WORK REQUIRED: Reply solely with the number of lines, in the records underneath, that include the word "geeft".

(Saved data entries)
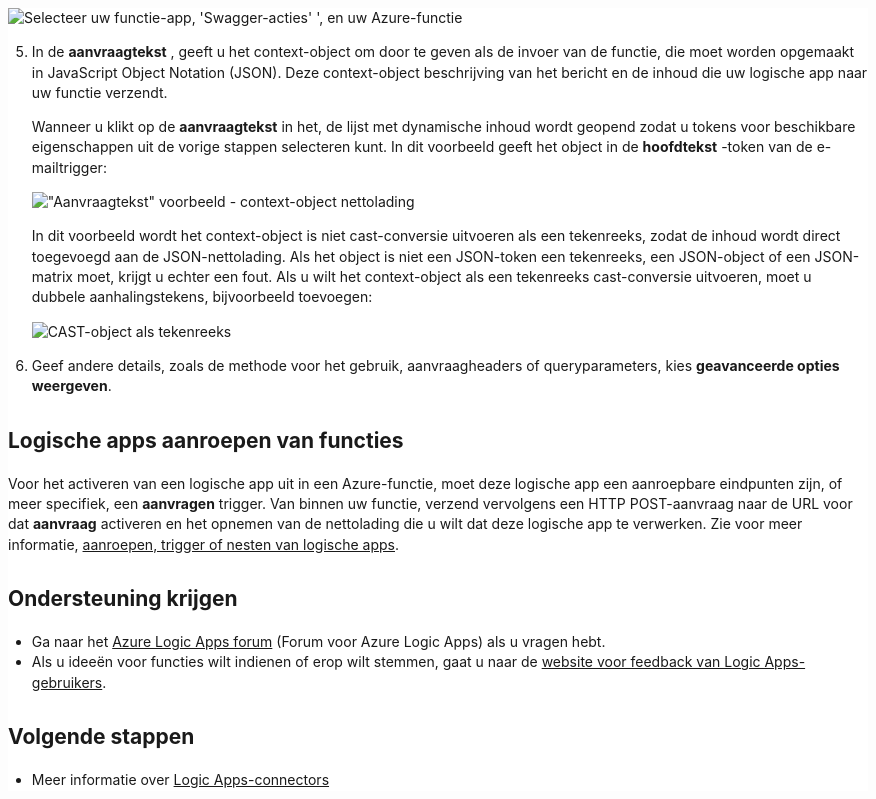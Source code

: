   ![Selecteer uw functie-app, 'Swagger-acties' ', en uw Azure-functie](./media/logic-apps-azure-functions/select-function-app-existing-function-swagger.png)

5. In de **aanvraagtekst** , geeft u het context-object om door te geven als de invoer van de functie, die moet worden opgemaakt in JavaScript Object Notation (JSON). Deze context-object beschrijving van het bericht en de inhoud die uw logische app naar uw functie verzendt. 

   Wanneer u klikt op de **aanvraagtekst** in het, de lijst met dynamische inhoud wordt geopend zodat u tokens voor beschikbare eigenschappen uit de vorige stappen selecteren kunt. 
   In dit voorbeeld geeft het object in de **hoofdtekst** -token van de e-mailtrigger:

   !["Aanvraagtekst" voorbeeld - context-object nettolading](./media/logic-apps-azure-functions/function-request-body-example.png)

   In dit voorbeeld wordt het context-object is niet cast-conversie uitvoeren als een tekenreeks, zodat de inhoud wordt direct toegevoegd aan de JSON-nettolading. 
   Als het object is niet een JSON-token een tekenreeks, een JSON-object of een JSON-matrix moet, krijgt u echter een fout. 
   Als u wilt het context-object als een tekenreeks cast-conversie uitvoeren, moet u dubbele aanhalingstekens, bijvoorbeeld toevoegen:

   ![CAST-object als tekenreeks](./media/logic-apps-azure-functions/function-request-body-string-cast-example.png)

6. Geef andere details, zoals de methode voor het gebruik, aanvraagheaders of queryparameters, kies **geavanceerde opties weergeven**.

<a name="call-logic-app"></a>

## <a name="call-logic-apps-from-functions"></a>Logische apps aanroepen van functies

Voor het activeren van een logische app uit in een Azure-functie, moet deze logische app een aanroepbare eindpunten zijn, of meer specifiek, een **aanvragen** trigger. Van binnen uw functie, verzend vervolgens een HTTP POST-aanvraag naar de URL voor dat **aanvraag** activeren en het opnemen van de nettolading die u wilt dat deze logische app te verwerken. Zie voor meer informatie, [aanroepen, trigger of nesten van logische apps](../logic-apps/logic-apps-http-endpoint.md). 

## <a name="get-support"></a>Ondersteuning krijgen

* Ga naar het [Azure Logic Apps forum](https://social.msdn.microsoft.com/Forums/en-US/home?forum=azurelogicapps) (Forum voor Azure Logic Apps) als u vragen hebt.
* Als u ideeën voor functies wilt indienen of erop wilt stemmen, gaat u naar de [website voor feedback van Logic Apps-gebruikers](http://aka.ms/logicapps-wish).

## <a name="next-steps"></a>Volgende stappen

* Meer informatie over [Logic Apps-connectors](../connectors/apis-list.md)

WRITTEN SOLUTION: 2